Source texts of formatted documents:
————

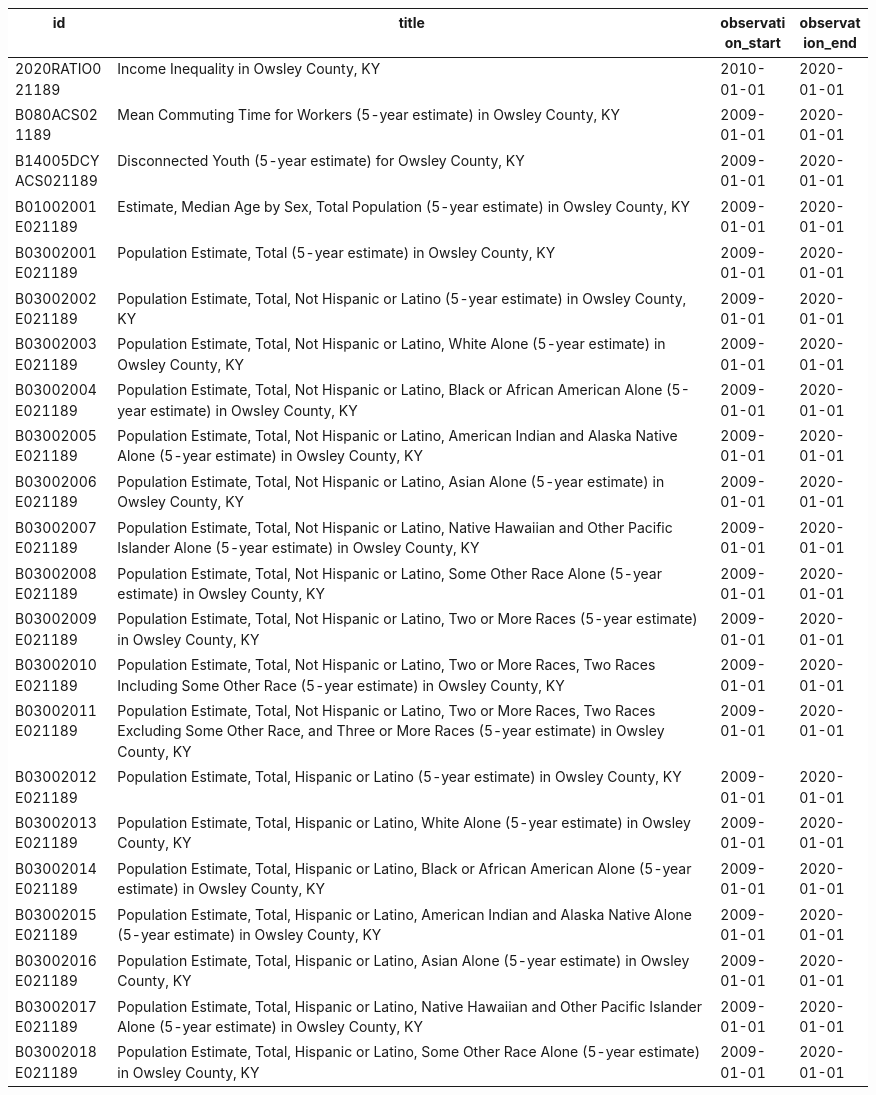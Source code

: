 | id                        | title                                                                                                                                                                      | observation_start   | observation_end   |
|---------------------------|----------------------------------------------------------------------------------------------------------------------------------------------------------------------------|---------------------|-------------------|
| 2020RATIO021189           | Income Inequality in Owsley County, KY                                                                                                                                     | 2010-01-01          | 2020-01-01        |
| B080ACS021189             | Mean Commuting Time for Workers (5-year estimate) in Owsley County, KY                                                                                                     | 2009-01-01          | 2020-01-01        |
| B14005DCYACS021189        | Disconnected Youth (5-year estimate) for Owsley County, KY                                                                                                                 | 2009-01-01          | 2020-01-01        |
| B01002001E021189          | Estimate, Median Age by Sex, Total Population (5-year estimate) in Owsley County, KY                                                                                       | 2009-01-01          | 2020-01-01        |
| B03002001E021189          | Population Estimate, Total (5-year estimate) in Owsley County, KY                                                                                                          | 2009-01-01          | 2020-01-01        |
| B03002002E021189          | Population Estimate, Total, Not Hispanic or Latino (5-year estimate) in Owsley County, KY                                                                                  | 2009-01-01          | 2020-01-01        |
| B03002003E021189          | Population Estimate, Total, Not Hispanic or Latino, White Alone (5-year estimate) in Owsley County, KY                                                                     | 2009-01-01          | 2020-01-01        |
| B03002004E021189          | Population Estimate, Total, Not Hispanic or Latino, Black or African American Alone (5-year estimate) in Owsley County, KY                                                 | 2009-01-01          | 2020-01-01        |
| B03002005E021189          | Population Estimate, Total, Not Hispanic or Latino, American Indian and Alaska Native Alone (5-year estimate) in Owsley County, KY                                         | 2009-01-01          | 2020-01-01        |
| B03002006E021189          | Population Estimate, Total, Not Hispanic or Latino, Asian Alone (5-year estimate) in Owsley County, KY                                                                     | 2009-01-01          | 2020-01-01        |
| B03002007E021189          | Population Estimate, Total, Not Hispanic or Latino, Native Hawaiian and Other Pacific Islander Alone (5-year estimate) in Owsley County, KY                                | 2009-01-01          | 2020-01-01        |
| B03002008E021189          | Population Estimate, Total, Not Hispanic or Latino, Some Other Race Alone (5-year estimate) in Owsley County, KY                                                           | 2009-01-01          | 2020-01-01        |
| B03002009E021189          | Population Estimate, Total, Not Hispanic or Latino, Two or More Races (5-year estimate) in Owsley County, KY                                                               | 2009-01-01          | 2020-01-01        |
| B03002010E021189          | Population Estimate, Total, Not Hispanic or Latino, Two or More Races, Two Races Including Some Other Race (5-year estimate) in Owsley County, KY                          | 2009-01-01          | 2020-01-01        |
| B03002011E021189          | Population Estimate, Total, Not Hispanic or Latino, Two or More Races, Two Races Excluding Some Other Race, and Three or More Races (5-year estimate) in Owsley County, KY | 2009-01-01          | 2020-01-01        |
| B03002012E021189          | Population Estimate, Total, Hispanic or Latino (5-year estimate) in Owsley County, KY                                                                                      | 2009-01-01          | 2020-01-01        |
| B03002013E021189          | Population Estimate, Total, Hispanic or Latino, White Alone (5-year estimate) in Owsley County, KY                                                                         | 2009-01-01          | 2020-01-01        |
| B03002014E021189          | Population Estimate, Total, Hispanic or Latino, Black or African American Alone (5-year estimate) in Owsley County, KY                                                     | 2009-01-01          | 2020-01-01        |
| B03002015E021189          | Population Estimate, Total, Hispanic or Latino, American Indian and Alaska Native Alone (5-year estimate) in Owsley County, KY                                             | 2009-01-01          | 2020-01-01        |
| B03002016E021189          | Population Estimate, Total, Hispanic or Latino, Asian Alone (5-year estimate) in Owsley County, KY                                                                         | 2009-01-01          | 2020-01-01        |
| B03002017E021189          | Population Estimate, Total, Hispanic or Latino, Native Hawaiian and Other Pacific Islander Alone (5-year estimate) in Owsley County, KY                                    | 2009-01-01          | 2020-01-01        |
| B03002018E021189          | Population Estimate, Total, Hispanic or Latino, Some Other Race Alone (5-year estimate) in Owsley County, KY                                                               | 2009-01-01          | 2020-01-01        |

————

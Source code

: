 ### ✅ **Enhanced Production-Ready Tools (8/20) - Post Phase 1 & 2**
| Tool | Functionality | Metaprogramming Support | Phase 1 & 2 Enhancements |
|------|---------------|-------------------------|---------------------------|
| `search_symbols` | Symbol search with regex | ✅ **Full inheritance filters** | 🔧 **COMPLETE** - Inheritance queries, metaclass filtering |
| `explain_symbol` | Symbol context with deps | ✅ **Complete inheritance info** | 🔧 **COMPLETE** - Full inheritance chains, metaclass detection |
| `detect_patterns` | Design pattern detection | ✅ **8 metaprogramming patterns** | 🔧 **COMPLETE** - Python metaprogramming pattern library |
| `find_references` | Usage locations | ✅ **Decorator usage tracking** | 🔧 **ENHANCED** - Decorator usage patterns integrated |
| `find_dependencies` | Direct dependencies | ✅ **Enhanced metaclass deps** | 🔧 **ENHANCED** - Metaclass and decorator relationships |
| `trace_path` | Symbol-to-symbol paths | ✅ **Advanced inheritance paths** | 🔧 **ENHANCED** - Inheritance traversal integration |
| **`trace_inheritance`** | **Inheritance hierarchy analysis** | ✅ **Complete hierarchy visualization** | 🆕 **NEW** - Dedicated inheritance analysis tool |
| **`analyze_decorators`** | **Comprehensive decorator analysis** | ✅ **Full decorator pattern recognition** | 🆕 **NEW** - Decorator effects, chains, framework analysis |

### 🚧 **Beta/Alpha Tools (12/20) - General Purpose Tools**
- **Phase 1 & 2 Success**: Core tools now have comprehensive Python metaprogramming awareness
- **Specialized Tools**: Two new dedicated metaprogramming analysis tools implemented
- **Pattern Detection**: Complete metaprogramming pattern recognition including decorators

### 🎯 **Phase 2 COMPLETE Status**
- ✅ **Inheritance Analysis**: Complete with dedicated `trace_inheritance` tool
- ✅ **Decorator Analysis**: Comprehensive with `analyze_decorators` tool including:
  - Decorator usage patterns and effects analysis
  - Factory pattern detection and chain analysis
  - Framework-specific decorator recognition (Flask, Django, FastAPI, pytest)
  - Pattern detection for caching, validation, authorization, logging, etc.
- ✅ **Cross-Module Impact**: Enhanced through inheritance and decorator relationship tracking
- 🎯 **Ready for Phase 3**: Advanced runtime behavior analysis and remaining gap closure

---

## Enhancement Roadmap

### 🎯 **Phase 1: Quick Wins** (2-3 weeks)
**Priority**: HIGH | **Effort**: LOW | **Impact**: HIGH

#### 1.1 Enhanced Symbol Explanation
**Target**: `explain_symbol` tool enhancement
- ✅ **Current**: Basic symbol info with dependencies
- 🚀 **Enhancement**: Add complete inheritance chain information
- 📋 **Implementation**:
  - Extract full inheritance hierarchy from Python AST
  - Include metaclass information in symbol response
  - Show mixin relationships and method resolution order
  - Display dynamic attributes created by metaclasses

————

What you are asked to do:
In the entries above, find the line with "Estimate, Total (5-year" and the line with "Not Hispanic or Latino, Asian", then set down exactly those two and every line between them, nothing else.

Answer space:
| B03002001E021189          | Population Estimate, Total (5-year estimate) in Owsley County, KY                                                                                                          | 2009-01-01          | 2020-01-01        |
| B03002002E021189          | Population Estimate, Total, Not Hispanic or Latino (5-year estimate) in Owsley County, KY                                                                                  | 2009-01-01          | 2020-01-01        |
| B03002003E021189          | Population Estimate, Total, Not Hispanic or Latino, White Alone (5-year estimate) in Owsley County, KY                                                                     | 2009-01-01          | 2020-01-01        |
| B03002004E021189          | Population Estimate, Total, Not Hispanic or Latino, Black or African American Alone (5-year estimate) in Owsley County, KY                                                 | 2009-01-01          | 2020-01-01        |
| B03002005E021189          | Population Estimate, Total, Not Hispanic or Latino, American Indian and Alaska Native Alone (5-year estimate) in Owsley County, KY                                         | 2009-01-01          | 2020-01-01        |
| B03002006E021189          | Population Estimate, Total, Not Hispanic or Latino, Asian Alone (5-year estimate) in Owsley County, KY                                                                     | 2009-01-01          | 2020-01-01        |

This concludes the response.